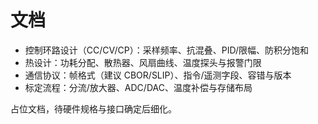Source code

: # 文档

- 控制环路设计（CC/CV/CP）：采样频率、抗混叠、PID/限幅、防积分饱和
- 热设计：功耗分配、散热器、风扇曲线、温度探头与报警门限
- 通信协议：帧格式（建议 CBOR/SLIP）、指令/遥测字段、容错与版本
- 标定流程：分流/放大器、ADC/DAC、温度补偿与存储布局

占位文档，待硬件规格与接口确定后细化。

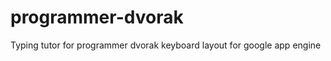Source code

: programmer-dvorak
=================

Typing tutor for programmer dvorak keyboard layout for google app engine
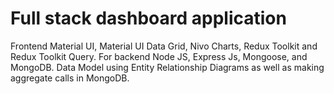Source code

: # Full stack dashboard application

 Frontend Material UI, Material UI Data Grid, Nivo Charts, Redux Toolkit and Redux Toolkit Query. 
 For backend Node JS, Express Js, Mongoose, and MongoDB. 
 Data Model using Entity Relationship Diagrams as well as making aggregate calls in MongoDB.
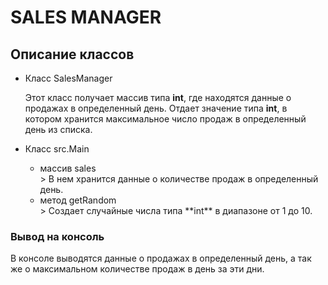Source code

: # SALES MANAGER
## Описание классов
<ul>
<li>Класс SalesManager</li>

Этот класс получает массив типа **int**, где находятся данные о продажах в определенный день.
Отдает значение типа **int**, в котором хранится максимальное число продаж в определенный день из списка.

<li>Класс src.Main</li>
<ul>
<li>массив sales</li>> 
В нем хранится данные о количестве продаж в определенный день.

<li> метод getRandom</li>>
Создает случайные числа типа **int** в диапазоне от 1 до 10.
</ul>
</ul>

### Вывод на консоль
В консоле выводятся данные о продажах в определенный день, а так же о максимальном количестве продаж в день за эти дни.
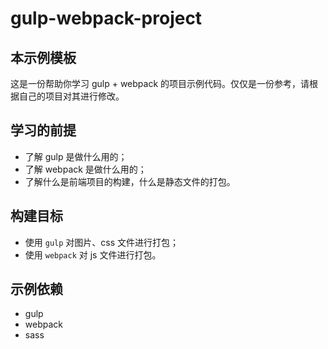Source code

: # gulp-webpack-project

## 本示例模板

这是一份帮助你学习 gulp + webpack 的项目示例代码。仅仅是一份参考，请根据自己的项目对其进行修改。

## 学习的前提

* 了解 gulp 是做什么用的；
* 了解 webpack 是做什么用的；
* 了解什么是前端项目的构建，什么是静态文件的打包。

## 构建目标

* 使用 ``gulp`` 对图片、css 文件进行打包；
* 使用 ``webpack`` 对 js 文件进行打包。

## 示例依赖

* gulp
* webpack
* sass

———

Give back the material above exactly as written, but omit the images.

Source code

: # 文档

- 控制环路设计（CC/CV/CP）：采样频率、抗混叠、PID/限幅、防积分饱和
- 热设计：功耗分配、散热器、风扇曲线、温度探头与报警门限
- 通信协议：帧格式（建议 CBOR/SLIP）、指令/遥测字段、容错与版本
- 标定流程：分流/放大器、ADC/DAC、温度补偿与存储布局

占位文档，待硬件规格与接口确定后细化。

Source code

: programmer-dvorak
=================

Typing tutor for programmer dvorak keyboard layout for google app engine
Source code

: # Full stack dashboard application

 Frontend Material UI, Material UI Data Grid, Nivo Charts, Redux Toolkit and Redux Toolkit Query. 
 For backend Node JS, Express Js, Mongoose, and MongoDB. 
 Data Model using Entity Relationship Diagrams as well as making aggregate calls in MongoDB.
Source code

: # SALES MANAGER
## Описание классов
<ul>
<li>Класс SalesManager</li>

Этот класс получает массив типа **int**, где находятся данные о продажах в определенный день.
Отдает значение типа **int**, в котором хранится максимальное число продаж в определенный день из списка.

<li>Класс src.Main</li>
<ul>
<li>массив sales</li>> 
В нем хранится данные о количестве продаж в определенный день.

<li> метод getRandom</li>>
Создает случайные числа типа **int** в диапазоне от 1 до 10.
</ul>
</ul>

### Вывод на консоль
В консоле выводятся данные о продажах в определенный день, а так же о максимальном количестве продаж в день за эти дни.
Source code

: # gulp-webpack-project

## 本示例模板

这是一份帮助你学习 gulp + webpack 的项目示例代码。仅仅是一份参考，请根据自己的项目对其进行修改。

## 学习的前提

* 了解 gulp 是做什么用的；
* 了解 webpack 是做什么用的；
* 了解什么是前端项目的构建，什么是静态文件的打包。

## 构建目标

* 使用 ``gulp`` 对图片、css 文件进行打包；
* 使用 ``webpack`` 对 js 文件进行打包。

## 示例依赖

* gulp
* webpack
* sass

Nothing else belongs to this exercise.